Moves- Poisonpowder, X-Scissor, Spore, Giga Drain
Nature- Mild
Ability- Effect Spore


----------



## Mad MOAI (Jul 12, 2008)

Name: Thatch Budle (wanted something that rhymes with Noodle)
Pokemon: Drifblim
Gender: Male
Moves: Shadow Ball, Ominous Wind, Gust, Minimize
Personality: Thatch has a cool personality and is outgoing and friendly. He can be naive sometimes and the other elements of his personality depend on his mood.
Other: Ability - Aftermath.

When I was coming home from lunch today I told myself, "Next RPG I join, I'm going to be named Thatch." And this is the one.


----------



## Hikari Nijino (Jul 12, 2008)

(You are both accepted, we can now start)


----------



## Mad MOAI (Jul 12, 2008)

((Really? We only have three members. Anyway...))
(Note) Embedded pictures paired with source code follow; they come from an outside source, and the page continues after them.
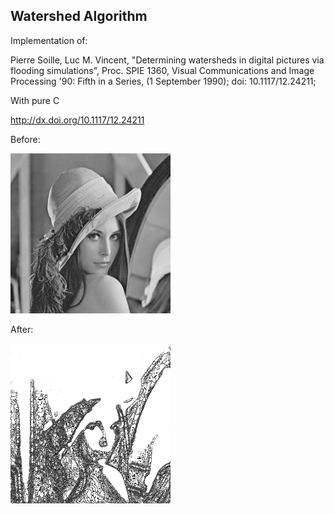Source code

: ## Watershed Algorithm

Implementation of:

Pierre Soille, Luc M. Vincent, "Determining watersheds in digital pictures via flooding simulations", Proc. SPIE 1360, Visual Communications and Image Processing '90: Fifth in a Series, (1 September 1990); doi: 10.1117/12.24211;

With pure C

 http://dx.doi.org/10.1117/12.24211

Before:

<img src=".\img\Lenna grey.bmp" style="zoom:50%;" />

After:

<img src=".\img\Lenna ws.bmp" style="zoom:50%;" />

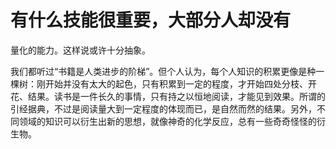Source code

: # 有什么技能很重要，大部分人却没有

量化的能力。这样说或许十分抽象。

我们都听过“书籍是人类进步的阶梯”。但个人认为，每个人知识的积累更像是种一棵树：刚开始并没有太大的起色，只有积累到一定的程度，才开始四处分枝、开花、结果。读书是一件长久的事情，只有持之以恒地阅读，才能见到效果。所谓的引经据典，不过是阅读量大到一定程度的体现而已，是自然而然的结果。另外，不同领域的知识可以衍生出新的思想，就像神奇的化学反应，总有一些奇奇怪怪的衍生物。
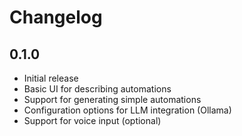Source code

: # Changelog

## 0.1.0

- Initial release
- Basic UI for describing automations
- Support for generating simple automations
- Configuration options for LLM integration (Ollama)
- Support for voice input (optional) 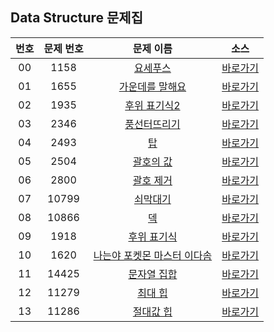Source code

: ## Data Structure 문제집

| 번호  | 문제 번호 |                              문제 이름                              |         소스         |
| :---: | :-------: | :-----------------------------------------------------------------: | :------------------: |
|  00   |   1158    |          [요세푸스](https://www.acmicpc.net/problem/1158)           | [바로가기](../1158)  |
|  01   |   1655    |       [가운데를 말해요](https://www.acmicpc.net/problem/1655)       | [바로가기](../1655)  |
|  02   |   1935    |        [후위 표기식2](https://www.acmicpc.net/problem/1935)         | [바로가기](../1935)  |
|  03   |   2346    |        [풍선터뜨리기](https://www.acmicpc.net/problem/2346)         | [바로가기](../2346)  |
|  04   |   2493    |             [탑](https://www.acmicpc.net/problem/2493)              | [바로가기](../2493)  |
|  05   |   2504    |          [괄호의 값](https://www.acmicpc.net/problem/2504)          | [바로가기](../2504)  |
|  06   |   2800    |          [괄호 제거](https://www.acmicpc.net/problem/2800)          | [바로가기](../2800)  |
|  07   |   10799   |          [쇠막대기](https://www.acmicpc.net/problem/10799)          | [바로가기](../10799) |
|  08   |   10866   |             [덱](https://www.acmicpc.net/problem/10866)             | [바로가기](../10866) |
|  09   |   1918    |         [후위 표기식](https://www.acmicpc.net/problem/1918)         | [바로가기](../1918)  |
|  10   |   1620    | [나는야 포켓몬 마스터 이다솜](https://www.acmicpc.net/problem/1620) | [바로가기](../1620)  |
|  11   |   14425   |        [문자열 집합](https://www.acmicpc.net/problem/14425)         | [바로가기](../14425) |
|  12   |   11279   |          [최대 힙](https://www.acmicpc.net/problem/11279)           | [바로가기](../11279) |
|  13   |   11286   |         [절대값 힙](https://www.acmicpc.net/problem/11286)          | [바로가기](../11286) |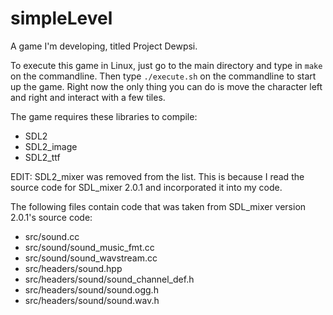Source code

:# simpleLevel
A game I'm developing, titled Project Dewpsi.

To execute this game in Linux, just go to the main directory and type in `make` on the commandline. Then type `./execute.sh` on the commandline to start up the game. Right now the only thing you can do is move the character left and right and interact with a few tiles.

The game requires these libraries to compile:
  * SDL2
  * SDL2_image
  * SDL2_ttf

EDIT: SDL2_mixer was removed from the list. This is because I read the source code for SDL_mixer 2.0.1 and incorporated it into my code.

The following files contain code that was taken from SDL_mixer version 2.0.1's source code:
  * src/sound.cc
  * src/sound/sound_music_fmt.cc
  * src/sound/sound_wavstream.cc
  * src/headers/sound.hpp
  * src/headers/sound/sound_channel_def.h
  * src/headers/sound/sound.ogg.h
  * src/headers/sound/sound.wav.h
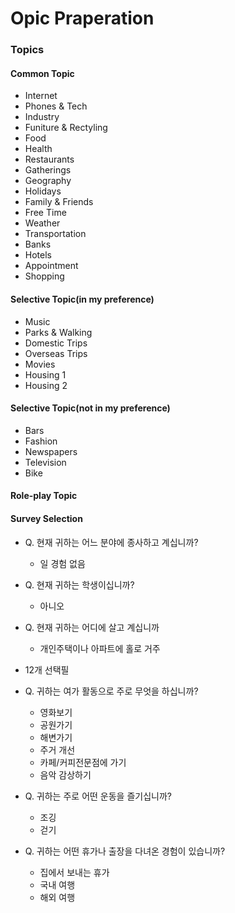 # Opic Praperation

### Topics

#### Common Topic
- Internet
- Phones & Tech
- Industry
- Funiture & Rectyling
- Food
- Health
- Restaurants
- Gatherings
- Geography
- Holidays
- Family & Friends
- Free Time
- Weather
- Transportation
- Banks
- Hotels
- Appointment
- Shopping

#### Selective Topic(in my preference)
- Music
- Parks & Walking
- Domestic Trips
- Overseas Trips
- Movies
- Housing 1
- Housing 2

#### Selective Topic(not in my preference)
- Bars
- Fashion
- Newspapers
- Television
- Bike

#### Role-play Topic

#### Survey Selection
- Q. 현재 귀하는 어느 분야에 종사하고 계십니까?
  - 일 경험 없음

- Q. 현재 귀하는 학생이십니까?
  - 아니오

- Q. 현재 귀하는 어디에 살고 계십니까
  - 개인주택이나 아파트에 홀로 거주

- 12개 선택필

- Q. 귀하는 여가 활동으로 주로 무엇을 하십니까?
  - 영화보기
  - 공원가기
  - 해변가기
  - 주거 개선
  - 카페/커피전문점에 가기
  - 음악 감상하기

- Q. 귀하는 주로 어떤 운동을 즐기십니까?
  - 조깅
  - 걷기

- Q. 귀하는 어떤 휴가나 출장을 다녀온 경험이 있습니까?
  - 집에서 보내는 휴가
  - 국내 여행
  - 해외 여행
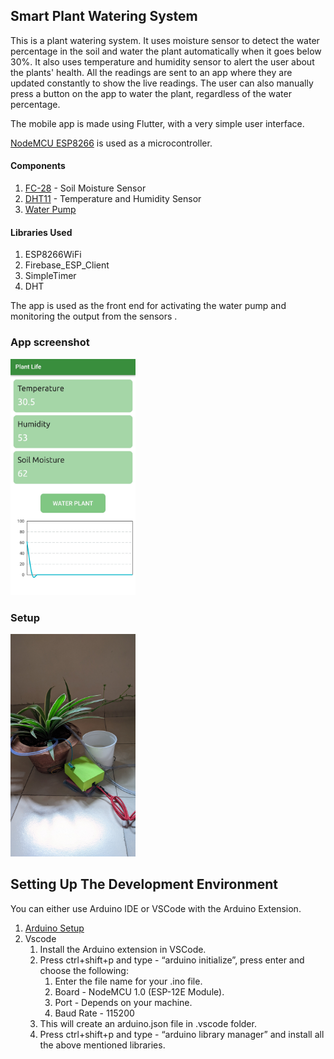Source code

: ## Smart Plant Watering System

This is a plant watering system. It uses moisture sensor to detect the water percentage in the soil and water the plant automatically when it goes below 30%. It also uses temperature and humidity sensor to alert the user about the plants' health. All the readings are sent to an app where they are updated constantly to show the live readings.
The user can also manually press a button on the app to water the plant, regardless of the water percentage.

The mobile app is made using Flutter, with a very simple user interface.

[NodeMCU ESP8266](https://robu.in/product/nodemcu-cp2102-board/) is used as a microcontroller.

#### Components

1.  [FC-28](https://robu.in/product/soil-moisture-meter-soil-humidity-sensor-water-sensor-soil-hygrometer-ardunio/) - Soil Moisture Sensor
2.  [DHT11](https://robu.in/product/dht11-temperature-and-humidity-sensor-module-with-led/) - Temperature and Humidity Sensor
3.  [Water Pump](https://robu.in/product/dc-3-6-v-mini-micro-submersible-water-pump/)

#### Libraries Used

1.  ESP8266WiFi
2.  Firebase_ESP_Client
3.  SimpleTimer
4.  DHT


The app is used as the front end for activating the water pump and monitoring the output from the sensors .

### App screenshot
<img src="images/SPWS_app.jpg" width=200>

### Setup
<img src="images/setup.jpg" width=200>

## Setting Up The Development Environment

You can either use Arduino IDE or VSCode with the Arduino Extension.

1.  [Arduino Setup](https://www.instructables.com/How-to-Program-NodeMCU-on-Arduino-IDE/)
2.  Vscode 
    1.  Install the Arduino extension in VSCode.
    2.  Press ctrl+shift+p and type - “arduino initialize”, press enter and choose the following:
        1.  Enter the file name for your .ino file.
        2.  Board - NodeMCU 1.0 (ESP-12E Module).
        3.  Port - Depends on your machine.
        4.  Baud Rate - 115200
    3.  This will create an arduino.json file in .vscode folder.
    4.  Press ctrl+shift+p and type - “arduino library manager” and install all the above mentioned libraries.
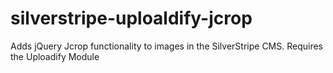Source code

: silverstripe-uploaldify-jcrop
=============================

Adds jQuery Jcrop functionality to images in the SilverStripe CMS. Requires the Uploadify Module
Thatch glided through the sky. He let the wind carry him, searching for the Evil. Luckily, the nearest were very, very far away, so he drifted down to Truffles and Miku "Area clear," he said in his voice that could most easily be described as Ominous-Wind-like. Thatch sent a small gust of air as an acknowledgement to whatever they would say.


----------



## Hikari Nijino (Jul 13, 2008)

Miku trained, "Evil is coming." she said, the used Psybeam on the tree.


----------



## Darksong (Jul 13, 2008)

Truffles used Spore on another nearby, short tree. It turned out to be a Sudowoodo, who fell asleep. She then used Giga Drain on it.


----------